Le jour où l’Europe balaya la France
Tout commença lors de l’été 2012. Le peuple grec était à l’agonie, pris à la gorge par une classe dirigeante elle-même aux ordres du libéralisme mondial. Les manifestations étaient quotidiennes, impressionnantes, à travers tout le pays. A la résignation avait succédé un espoir un peu fou, qui avait gagné toutes les couches de la société. Une force collective nouvelle se dégageait de ces masses qui refusaient les conditions de vie détestables que les économistes voulaient leur imposer. L’idée avait germé et essaimé que le peuple pouvait, devait se rendre de nouveau maître de son destin.

Chose nouvelle, les manifestations de solidarité s’étaient généralisées en Europe. Les Grecs étaient sur le point d’être rejetés hors de l’Europe, et partout les peuples se révoltaient contre le traitement infligé aux Grecs, qui selon toute vraisemblance les guetterait tôt ou tard. Le raz-de-marée humain était tel en Europe que l’effervescence gagna nombre d’intellectuels, et les politiques par contagion. Sous la pression, les dirigeants européens se réunirent et acceptèrent à reculons la revendication populaire d’une assemblée constituante à l’échelle de l’Europe. Celle-ci se réunit le 4 août à Bruxelles, avec des délégations issues de la société civile et représentants chaque gouvernement, chaque pays, chaque région de l’Union Européenne.
Les peuples d’Europe devaient enfin fusionner
L’ambiance était surréaliste, euphorique. Ces centaines de délégués, sous le regard attentif de leurs médias nationaux, avaient conscience de participer à un moment décisif et historique. Le pouvoir politique traditionnel vacillait, le carcan capitaliste se fissurait, beaucoup de certitudes semblaient s’évanouir et laisser place à un champ des possibles complètement inédit. Les premiers orateurs n’eurent pas de mots trop durs pour vilipender la haute finance, les multinationales, les experts en tout genre et le libéralisme destructeur, qui avaient bafoué la noble idée de communauté européenne. L’attitude exemplaire du peuple grec, désormais debout face à l’injustice libérale, était saluée à chaque prise de parole et soulevait des salves d’applaudissements.
Mais l’assemblée connut un nouvel élan lorsqu’un obscur délégué slovaque s’avança au pupitre. Celui-ci plaida avec enthousiasme en faveur d’une idée renouvelée et résolument tournée vers l’avenir de la citoyenneté européenne. Sociale, juste, démocratique, progressiste, l’Union européenne devait être émanation du peuple, et cesser d’être l’instrument d’oppression que le libéralisme avait façonné jusqu’alors. L’Assemblée se leva, exultant. La rupture avec le capitalisme devenait un impératif. Quant à la fraternité européenne, elle ne devait plus souffrir de frontières intérieures. Les peuples d’Europe devaient enfin fusionner pour que l’égalité entre tous les citoyens européens éclipse enfin les égoïsmes nationaux. La salle l’ovationna.
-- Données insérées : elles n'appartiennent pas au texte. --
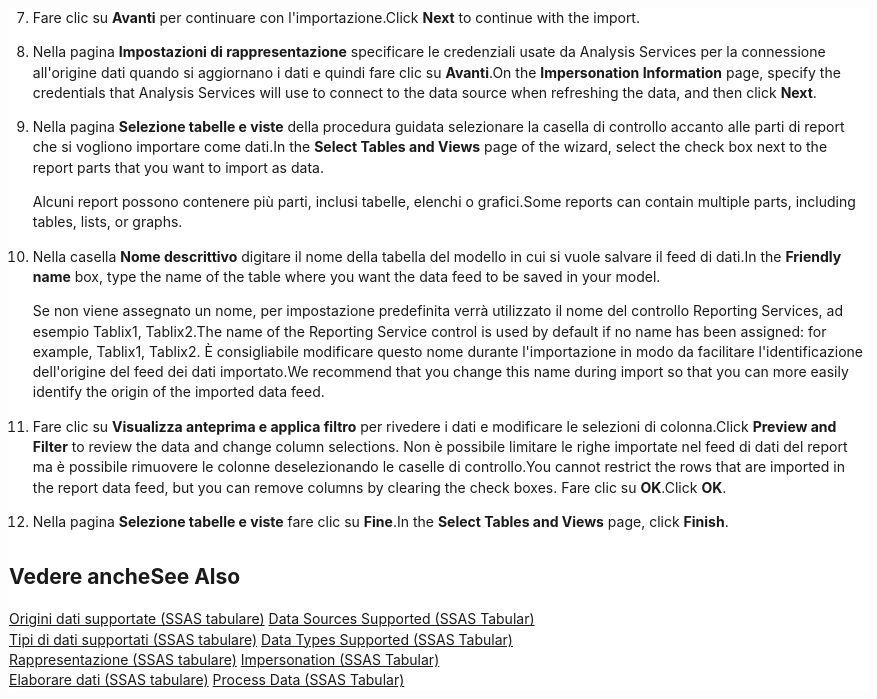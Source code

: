7.  <span data-ttu-id="2802a-216">Fare clic su **Avanti** per continuare con l'importazione.</span><span class="sxs-lookup"><span data-stu-id="2802a-216">Click **Next** to continue with the import.</span></span>  
  
8.  <span data-ttu-id="2802a-217">Nella pagina **Impostazioni di rappresentazione** specificare le credenziali usate da Analysis Services per la connessione all'origine dati quando si aggiornano i dati e quindi fare clic su **Avanti**.</span><span class="sxs-lookup"><span data-stu-id="2802a-217">On the **Impersonation Information** page, specify the credentials that Analysis Services will use to connect to the data source when refreshing the data, and then click **Next**.</span></span>  
  
9. <span data-ttu-id="2802a-218">Nella pagina **Selezione tabelle e viste** della procedura guidata selezionare la casella di controllo accanto alle parti di report che si vogliono importare come dati.</span><span class="sxs-lookup"><span data-stu-id="2802a-218">In the **Select Tables and Views** page of the wizard, select the check box next to the report parts that you want to import as data.</span></span>  
  
     <span data-ttu-id="2802a-219">Alcuni report possono contenere più parti, inclusi tabelle, elenchi o grafici.</span><span class="sxs-lookup"><span data-stu-id="2802a-219">Some reports can contain multiple parts, including tables, lists, or graphs.</span></span>  
  
10. <span data-ttu-id="2802a-220">Nella casella **Nome descrittivo** digitare il nome della tabella del modello in cui si vuole salvare il feed di dati.</span><span class="sxs-lookup"><span data-stu-id="2802a-220">In the **Friendly name** box, type the name of the table where you want the data feed to be saved in your model.</span></span>  
  
     <span data-ttu-id="2802a-221">Se non viene assegnato un nome, per impostazione predefinita verrà utilizzato il nome del controllo Reporting Services, ad esempio Tablix1, Tablix2.</span><span class="sxs-lookup"><span data-stu-id="2802a-221">The name of the Reporting Service control is used by default if no name has been assigned: for example, Tablix1, Tablix2.</span></span> <span data-ttu-id="2802a-222">È consigliabile modificare questo nome durante l'importazione in modo da facilitare l'identificazione dell'origine del feed dei dati importato.</span><span class="sxs-lookup"><span data-stu-id="2802a-222">We recommend that you change this name during import so that you can more easily identify the origin of the imported data feed.</span></span>  
  
11. <span data-ttu-id="2802a-223">Fare clic su **Visualizza anteprima e applica filtro** per rivedere i dati e modificare le selezioni di colonna.</span><span class="sxs-lookup"><span data-stu-id="2802a-223">Click **Preview and Filter** to review the data and change column selections.</span></span> <span data-ttu-id="2802a-224">Non è possibile limitare le righe importate nel feed di dati del report ma è possibile rimuovere le colonne deselezionando le caselle di controllo.</span><span class="sxs-lookup"><span data-stu-id="2802a-224">You cannot restrict the rows that are imported in the report data feed, but you can remove columns by clearing the check boxes.</span></span> <span data-ttu-id="2802a-225">Fare clic su **OK**.</span><span class="sxs-lookup"><span data-stu-id="2802a-225">Click **OK**.</span></span>  
  
12. <span data-ttu-id="2802a-226">Nella pagina **Selezione tabelle e viste** fare clic su **Fine**.</span><span class="sxs-lookup"><span data-stu-id="2802a-226">In the **Select Tables and Views** page, click **Finish**.</span></span>  
  
## <a name="see-also"></a><span data-ttu-id="2802a-227">Vedere anche</span><span class="sxs-lookup"><span data-stu-id="2802a-227">See Also</span></span>  
 <span data-ttu-id="2802a-228">[Origini dati supportate &#40;SSAS tabulare&#41;](tabular-models/data-sources-supported-ssas-tabular.md) </span><span class="sxs-lookup"><span data-stu-id="2802a-228">[Data Sources Supported &#40;SSAS Tabular&#41;](tabular-models/data-sources-supported-ssas-tabular.md) </span></span>  
 <span data-ttu-id="2802a-229">[Tipi di dati supportati &#40;SSAS tabulare&#41;](tabular-models/data-types-supported-ssas-tabular.md) </span><span class="sxs-lookup"><span data-stu-id="2802a-229">[Data Types Supported &#40;SSAS Tabular&#41;](tabular-models/data-types-supported-ssas-tabular.md) </span></span>  
 <span data-ttu-id="2802a-230">[Rappresentazione &#40;SSAS tabulare&#41;](tabular-models/impersonation-ssas-tabular.md) </span><span class="sxs-lookup"><span data-stu-id="2802a-230">[Impersonation &#40;SSAS Tabular&#41;](tabular-models/impersonation-ssas-tabular.md) </span></span>  
 <span data-ttu-id="2802a-231">[Elaborare dati &#40;SSAS tabulare&#41;](process-data-ssas-tabular.md) </span><span class="sxs-lookup"><span data-stu-id="2802a-231">[Process Data &#40;SSAS Tabular&#41;](process-data-ssas-tabular.md) </span></span>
Quelques délégués à la botte des gouvernements en place et du libéralisme tentèrent bien de faire dérailler la folle idée naissante. Mais les broncas successives et l’hostilité générale les dissuadèrent de rester plus longtemps dans la salle. D’autres orateurs prolongèrent le génial projet du délégué slovaque, avec à chaque fois des tonnerres d’applaudissements. L’un d’entre-eux porta un vibrant hommage au peuple européen, pendant si longtemps divisé, et qui se retrouvait enfin véritablement réuni ce soir-là. Le principe sacré de l’Unité et de l’Indivisibilité du peuple européen ne tarda pas à être émis et adopté. Dans la foulée l’on vota à l’unanimité en faveur de l’abandon de toutes les anciennes souverainetés nationales. Les forces armées et de police des différents Etats étaient dans un même mouvement dissoutes au profit d’une unique force populaire européenne.
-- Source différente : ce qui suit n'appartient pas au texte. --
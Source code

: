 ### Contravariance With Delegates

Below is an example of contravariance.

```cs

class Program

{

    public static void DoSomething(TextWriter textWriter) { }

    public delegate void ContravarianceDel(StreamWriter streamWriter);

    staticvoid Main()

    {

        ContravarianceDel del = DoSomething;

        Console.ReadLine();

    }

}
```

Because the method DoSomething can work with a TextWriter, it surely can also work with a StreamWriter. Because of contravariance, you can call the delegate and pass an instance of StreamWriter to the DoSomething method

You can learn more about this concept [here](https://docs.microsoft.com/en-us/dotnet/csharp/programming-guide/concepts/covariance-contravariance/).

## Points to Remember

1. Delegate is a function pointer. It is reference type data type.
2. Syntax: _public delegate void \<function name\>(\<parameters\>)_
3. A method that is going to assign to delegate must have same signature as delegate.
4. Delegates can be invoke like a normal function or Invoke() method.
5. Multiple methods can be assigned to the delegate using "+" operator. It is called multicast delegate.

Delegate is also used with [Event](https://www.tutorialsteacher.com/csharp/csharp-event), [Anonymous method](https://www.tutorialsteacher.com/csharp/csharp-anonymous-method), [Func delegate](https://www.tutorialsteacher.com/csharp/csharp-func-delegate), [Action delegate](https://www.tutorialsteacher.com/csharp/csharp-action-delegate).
La communauté politique homogène exigeait des êtres semblables
Un autre délégué fit forte impression en reniant sa qualité d’Italien, et en appelant à la dissolution du pays qu’il convenait jusque là d’appeler Italie. D’autres surenchérirent en appelant toutes les vieilles nations, ces débris de l’histoire, à s’effacer devant le nouveau projet porteur d’espoir, de paix et de bonheur. Comme le formula un délégué portugais, l’esprit national et particulier qui prévalait auparavant devait désormais se fondre en esprit européen et universel. Certains orateurs, portés par l’événement, s’en prirent virulemment à ces Etats-nations, petits territoires morcelés et claquemurés, qui pendant longtemps ne surent que se faire la guerre. L’heure était à la formation d’une communauté humaine éclairée, d’un peuple neuf, uni et solidaire, débarrassée de ses oripeaux nationaux et du patriotisme imbécile.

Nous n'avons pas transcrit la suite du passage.